Кулабухов. Ну, ну, — дура! Ты в желтый дом ступай, а меня нельзя. — У-у, Митька-наследник, злой, вор, волчьи глаза — рад бы посадить, а что, нельзя, ага! У меня завещаньице есть, что! — находясь в здравом уме и твердой памяти… что? И свидетели есть… находясь в здравом уме и твердой памяти… вот и посади! Я умный.
Василиса Петровна. А где завещание, вы его хоть бы раз показали.
Кулабухов. Спрятано.
Василиса Петровна. Да и лгун же вы. Ну зачем вы лжете, ведь нет же завещания, ведь нет?
Кулабухов. Хе-хе.
Василиса Петровна. Ну и обеда нет. Была дура, кормила вас, а теперь не хочу! И не на что! Да вы понимаете это — не на что? Вот оно, платье-то: последнее ведь. И что же мне: голой по улице ходить?
Кулабухов. Начала. Баба.
Василиса Петровна. Или на панель собой торговать?
Кулабухов. Иди. Закон не запрещает. А нет ужина, нет денег, так ступай вон, да. Договор есть, договор помнишь: ты меня, Кулабухова, до смерти моей содержи, денег с меня не требуй, а я тебе, дуре, за это в завещании оставлю и Яшке оставлю. Всем оставлю, хе-хе, что? Теперь плачешь, а тогда думала: стар старичок, завтра умрет, а я вот живу и завтра жить буду, и сто лет еще проживу! Я молодец. Думала, говори?

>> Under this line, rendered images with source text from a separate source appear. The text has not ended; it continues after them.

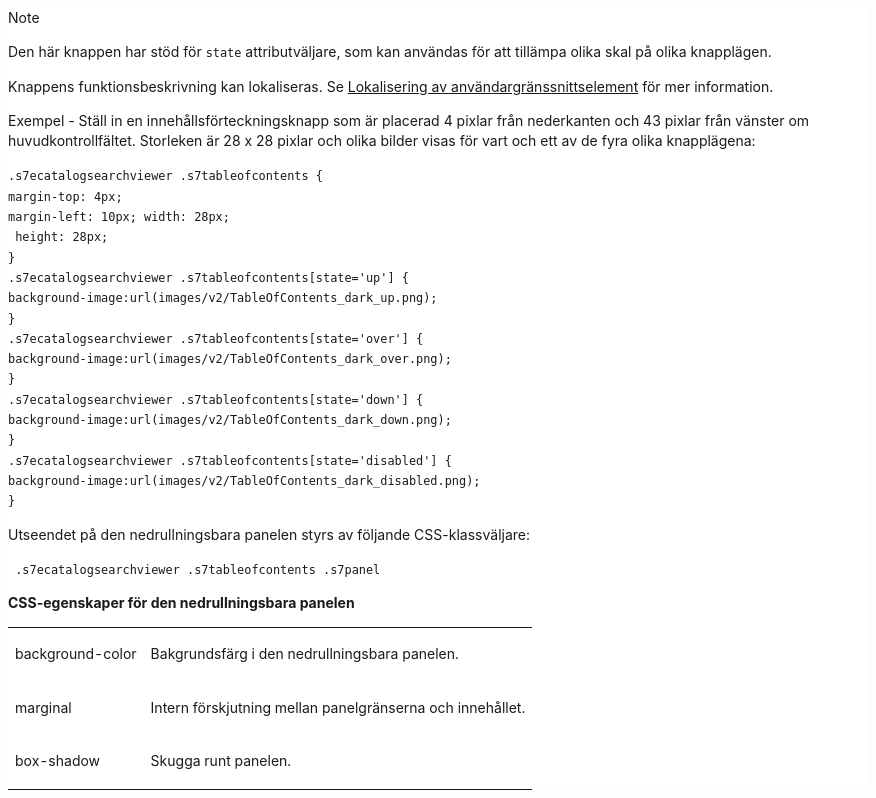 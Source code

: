   </tr> 
 </tbody> 
</table>

>[!NOTE]
>
>Den här knappen har stöd för `state` attributväljare, som kan användas för att tillämpa olika skal på olika knapplägen.

Knappens funktionsbeskrivning kan lokaliseras. Se [Lokalisering av användargränssnittselement](../../../c-html5-s7-aem-asset-viewers/c-html5-ecatsearch-viewer-about/c-html5-ecatsearch-viewer-localization.md#concept-cbfc39344c494eb7b9f6a272cff0cc74) för mer information.

Exempel - Ställ in en innehållsförteckningsknapp som är placerad 4 pixlar från nederkanten och 43 pixlar från vänster om huvudkontrollfältet. Storleken är 28 x 28 pixlar och olika bilder visas för vart och ett av de fyra olika knapplägena:

```
.s7ecatalogsearchviewer .s7tableofcontents { 
margin-top: 4px; 
margin-left: 10px; width: 28px; 
 height: 28px; 
} 
.s7ecatalogsearchviewer .s7tableofcontents[state='up'] { 
background-image:url(images/v2/TableOfContents_dark_up.png); 
} 
.s7ecatalogsearchviewer .s7tableofcontents[state='over'] { 
background-image:url(images/v2/TableOfContents_dark_over.png); 
} 
.s7ecatalogsearchviewer .s7tableofcontents[state='down'] { 
background-image:url(images/v2/TableOfContents_dark_down.png); 
} 
.s7ecatalogsearchviewer .s7tableofcontents[state='disabled'] { 
background-image:url(images/v2/TableOfContents_dark_disabled.png); 
}
```

Utseendet på den nedrullningsbara panelen styrs av följande CSS-klassväljare:

```
 .s7ecatalogsearchviewer .s7tableofcontents .s7panel
```

**CSS-egenskaper för den nedrullningsbara panelen**

<table id="table_A18B6978EC304C378F5FE92DD44D138D"> 
 <tbody> 
  <tr> 
   <td colname="col1"> <p> <span class="codeph"> background-color </span> </p> </td> 
   <td colname="col2"> <p> Bakgrundsfärg i den nedrullningsbara panelen. </p> </td> 
  </tr> 
  <tr> 
   <td colname="col1"> <p> <span class="codeph"> marginal </span> </p> </td> 
   <td colname="col2"> <p> Intern förskjutning mellan panelgränserna och innehållet. </p> </td> 
  </tr> 
  <tr> 
   <td colname="col1"> <p> <span class="codeph"> box-shadow </span> </p> </td> 
   <td colname="col2"> <p> Skugga runt panelen. </p> </td> 
  </tr> 
 </tbody> 
</table>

Василиса Петровна. Ну и думала. Отвяжитесь.
Кулабухов. А я кашлял-то нарочно, что? Дура, дура баба, форменная дура — надо было доктора позвать, освидетельствование по форме, сколько проживу, а ты что? Возьму и сто проживу. Отчего же? Возьму и полтораста проживу, хе-хе: вон пророки двести лет жили, что, дура? А не хочешь по уговору, ступай, ступай, я не держу, мне все равно, — другая дура будет. Обедать давай.
Василиса Петровна. И как вас такого не убьют?
Кулабухов. Не смеют! Рады бы, а не смеют. Закон, хе-хе, что? Закон, да. Двадцать лет каторжных работ, а если по законам военного времени, то — смертная казнь. Что, много взяла, а? То-то!
Василиса Петровна. Придут ночью, да так сонного в постели подушкой и задушат. И крикнуть не успеете, так и удушат; да и кто услышит, если кричать-то будете?
Кулабухов. Кто придут? Не смеют. Рады бы, а не смеют. Митька-наследник каждый день в ворота в щелочку глядит — я его подметил! — ты думаешь, он не рад бы? Ах, как рад, но не смеет. Закон, да! Хе-хе.
Василиса Петровна. Возьмут, да завтра же и придут. И как вы не боитесь, и как вы можете спать!
Кулабухов. Сплю. Совершенно спокойно. Зачем мне беспокоиться? — Я стар, чтобы беспокоиться, я двести лет прожить хочу. Что? Ты зачем мышьяку купила, а? — мышей травить?
Василиса Петровна. Мышей.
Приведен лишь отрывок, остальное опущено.